Today, the “our neck of the woods” approach undermines the awareness of the single garment of destiny that cloaks us all. The acceptance of “the commons”. The world is being fractured into numerous shards of groups, and individual loyalties and creeds. Again, to quote Hammarskjold: we have forgotten that the weakness of one is the weakness of all, and the strength of one – not the military strength, but the real strength, the economic and social strength, the happiness of people – is the strength of all. Oneness is our inheritance, we must hold it in trust for future generations. There is a cosmos of connections in a single flower, as the art of Georgia O’Keeffe demonstrated. And the virtues of solidarity, integrity, humanism go into this concept and together they make for peace. Not the peace that is submission or the white flag of surrender, but peace that brings empowerment of all, equality, and a safer world.
I think as public servants, who are currently serving, and who have served, we must be conscious of the inequalities that surround us. We must be that 1% who keep the conscience, who are eternally aware of the fact that while globalisation has provided great benefits by improving life expectancy, education, knowledge, providing livelihoods, it has also increased inequality. Eight men – I mean men – own as much as the poorest half of the global population. The rustbelts have a case, the left behind are stirring, they will slumber no more. At the same time, can we ignore universal threats to our security as humans: conflict, climate change, the tragedy of forced migration, populism, nationalism and protectionism? Are international norms that define our collective good being bypassed and ignored? We need a middle path, the right balance of the rights of the individual, the demands of social justice, and the imperatives of global progress and economic well-being.
Believe in peace
Mahatma Gandhi, whose spirit shines over us today, in this special setting, was the quintessential open mind: that is why nothing human – in goodness of thought and inclusive belief, in spirituality above religiosity – was foreign to him. [Leo] Tolstoy, whom Gandhiji respected deeply as we all know, was imaging and visualising Gandhiji when he defined greatness as constituting simplicity, goodness and truth. Reading Tolstoy’s grand and epic novel of the Napoleonic war, War and Peace, you begin to visualise the beauty and mystery of life, of the nature of our earth and its bounty, and you also understand what a terrible thing war is, what a terrible thing. War is not a polite recreation, to paraphrase Tolstoy, “it is the vilest thing in life, and we ought to realise this and not make a game of it”. Are not civilisation and violence antithetical concepts as Martin Luther King said? In his eloquent words, we have to transform this pending cosmic elegy – of the art of learning to live together in peace – into a “creative psalm of brotherhood”. Yes, you need the audacity to believe in peace, in the future of mankind. We are not mere flotsam and jetsam in the river of life, as King said. We must be other-centred rather than self-centred, and we must believe not only in food security but the security provided by education and culture, and by the awesome stature that dignity, equality and freedom provide us with. These are more than just simple gifts, they are more precious than diamonds, or gold, or a military-industrial complex.
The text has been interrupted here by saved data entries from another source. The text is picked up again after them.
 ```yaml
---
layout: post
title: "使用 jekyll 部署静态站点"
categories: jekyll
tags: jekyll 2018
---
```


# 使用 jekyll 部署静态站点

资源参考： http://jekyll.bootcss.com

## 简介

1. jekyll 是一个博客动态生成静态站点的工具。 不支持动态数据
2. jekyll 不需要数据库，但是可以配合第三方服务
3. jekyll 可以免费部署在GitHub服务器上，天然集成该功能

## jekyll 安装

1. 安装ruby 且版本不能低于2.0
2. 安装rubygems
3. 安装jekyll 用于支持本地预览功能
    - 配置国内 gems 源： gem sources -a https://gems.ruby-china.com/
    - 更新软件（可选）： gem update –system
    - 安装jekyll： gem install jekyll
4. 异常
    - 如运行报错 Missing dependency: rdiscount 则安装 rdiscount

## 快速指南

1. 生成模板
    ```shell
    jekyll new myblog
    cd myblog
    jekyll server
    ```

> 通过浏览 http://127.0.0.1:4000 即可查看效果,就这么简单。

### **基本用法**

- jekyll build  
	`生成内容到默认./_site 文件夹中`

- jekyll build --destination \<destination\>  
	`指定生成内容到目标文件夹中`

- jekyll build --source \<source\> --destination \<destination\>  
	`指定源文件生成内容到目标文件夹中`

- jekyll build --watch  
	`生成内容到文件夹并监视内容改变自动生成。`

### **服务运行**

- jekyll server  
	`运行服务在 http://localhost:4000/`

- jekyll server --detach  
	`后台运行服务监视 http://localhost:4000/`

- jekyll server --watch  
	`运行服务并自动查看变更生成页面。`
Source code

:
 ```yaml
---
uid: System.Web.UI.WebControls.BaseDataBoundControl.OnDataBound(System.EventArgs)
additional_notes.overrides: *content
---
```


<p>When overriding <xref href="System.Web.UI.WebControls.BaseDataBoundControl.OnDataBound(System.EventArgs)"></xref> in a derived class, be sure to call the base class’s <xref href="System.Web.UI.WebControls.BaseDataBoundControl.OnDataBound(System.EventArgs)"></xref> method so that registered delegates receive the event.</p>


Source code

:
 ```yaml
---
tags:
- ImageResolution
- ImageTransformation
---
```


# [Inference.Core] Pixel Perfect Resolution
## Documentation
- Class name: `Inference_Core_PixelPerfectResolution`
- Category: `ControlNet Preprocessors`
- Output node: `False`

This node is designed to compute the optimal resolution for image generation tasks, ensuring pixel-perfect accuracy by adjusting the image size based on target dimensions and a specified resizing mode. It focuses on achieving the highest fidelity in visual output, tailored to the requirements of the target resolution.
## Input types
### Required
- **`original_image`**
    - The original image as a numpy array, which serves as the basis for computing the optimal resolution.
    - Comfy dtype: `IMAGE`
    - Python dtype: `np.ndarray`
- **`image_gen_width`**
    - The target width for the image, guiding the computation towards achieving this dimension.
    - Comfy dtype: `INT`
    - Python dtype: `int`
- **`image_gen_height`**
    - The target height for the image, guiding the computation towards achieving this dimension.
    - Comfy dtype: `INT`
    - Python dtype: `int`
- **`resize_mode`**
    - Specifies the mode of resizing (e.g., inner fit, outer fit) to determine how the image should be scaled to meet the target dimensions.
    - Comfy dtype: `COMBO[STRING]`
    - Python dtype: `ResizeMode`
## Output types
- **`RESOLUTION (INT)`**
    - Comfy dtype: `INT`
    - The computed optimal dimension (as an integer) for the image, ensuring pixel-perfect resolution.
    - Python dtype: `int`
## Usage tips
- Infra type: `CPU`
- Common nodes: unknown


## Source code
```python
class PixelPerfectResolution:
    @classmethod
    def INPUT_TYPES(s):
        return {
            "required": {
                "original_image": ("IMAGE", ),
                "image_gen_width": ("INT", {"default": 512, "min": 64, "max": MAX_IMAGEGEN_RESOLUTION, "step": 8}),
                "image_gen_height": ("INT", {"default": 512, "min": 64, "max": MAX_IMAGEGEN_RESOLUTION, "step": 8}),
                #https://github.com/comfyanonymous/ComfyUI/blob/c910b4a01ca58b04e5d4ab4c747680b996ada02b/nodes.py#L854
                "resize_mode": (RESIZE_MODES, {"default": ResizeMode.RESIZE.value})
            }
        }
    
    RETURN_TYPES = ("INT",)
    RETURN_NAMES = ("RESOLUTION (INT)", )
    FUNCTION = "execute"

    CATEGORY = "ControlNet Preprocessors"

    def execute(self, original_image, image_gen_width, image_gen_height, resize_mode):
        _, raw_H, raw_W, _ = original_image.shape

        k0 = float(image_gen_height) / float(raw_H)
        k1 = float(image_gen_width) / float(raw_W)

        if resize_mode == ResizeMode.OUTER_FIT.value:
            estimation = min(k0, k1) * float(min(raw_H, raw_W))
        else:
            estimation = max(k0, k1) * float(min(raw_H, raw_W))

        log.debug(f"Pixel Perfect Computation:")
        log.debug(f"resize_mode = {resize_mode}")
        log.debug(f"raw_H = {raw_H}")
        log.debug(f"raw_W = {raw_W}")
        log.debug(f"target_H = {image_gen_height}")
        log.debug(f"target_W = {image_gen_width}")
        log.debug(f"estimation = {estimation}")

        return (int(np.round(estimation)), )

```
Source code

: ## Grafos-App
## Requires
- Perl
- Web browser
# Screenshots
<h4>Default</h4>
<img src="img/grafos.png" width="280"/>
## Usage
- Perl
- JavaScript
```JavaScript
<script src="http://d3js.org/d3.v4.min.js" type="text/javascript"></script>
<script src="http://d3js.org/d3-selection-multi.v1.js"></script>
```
It is now one hundred years since the end of World War I. As we recite an anthem for the doomed youth of the generation that fought in that war, I came across a recent article that quoted a letter written by a wounded Sikh soldier in that war to his father in 1915, when the war had just begun. This young man called it a “devil’s war” – which it was. A young soldier from Garhwal in India’s Himalayan belt wrote, “It is very hard to endure the bombs, father. There is no confidence of survival. The bullets and cannonballs come down like snow. The mud is up to a man’s middle. The distance between us and the enemy is fifty paces. The numbers that have fallen cannot be counted.” What more graphic descriptions can be provided about war? About the cannonballs, about the enveloping mud, and the overwhelming numbers of the fallen. Most of all, how in combat, even if they are separated by fifty paces, the fighter and the fought, the victor and the vanquished, the living and the fallen are victims of a demeaning of their common humanity.
Culture of peace
The Gandhian and untiring crusader for justice, the late Nirmala Deshpande, said “let me look at the world with friendly eyes, so that the world will look to us with friendly eyes”. The Yajur Veda, a voice from India’s millennial spiritual tradition of peace and non-violence, prays for peace in the heavens, peace in the atmosphere, peace on earth, coolness in the water, healing in the herbs and peace radiating from the trees. Of harmony in the planets and the stars, and perfection in eternal knowledge. Of shanti, of peace. And that word shanti – the Sanskrit word for peace, for harmony, for concord – signifies more than just the absence of war, or conflict. I associate it more with the sound of the universe itself where calm and bliss acquire a sublime transcendence or the Hebrew word “shalom” or peace, which means to “be safe in mind, body or estate”, a sense of completeness or wholeness. Again, as the Yajur Veda says, “Let not the battle-cry rise amidst the many slain, nor the arrows of the war-god fall with the break of day.” Or in the words of Valmiki in the Ramayana, the chariot that leads to victory is of another kind.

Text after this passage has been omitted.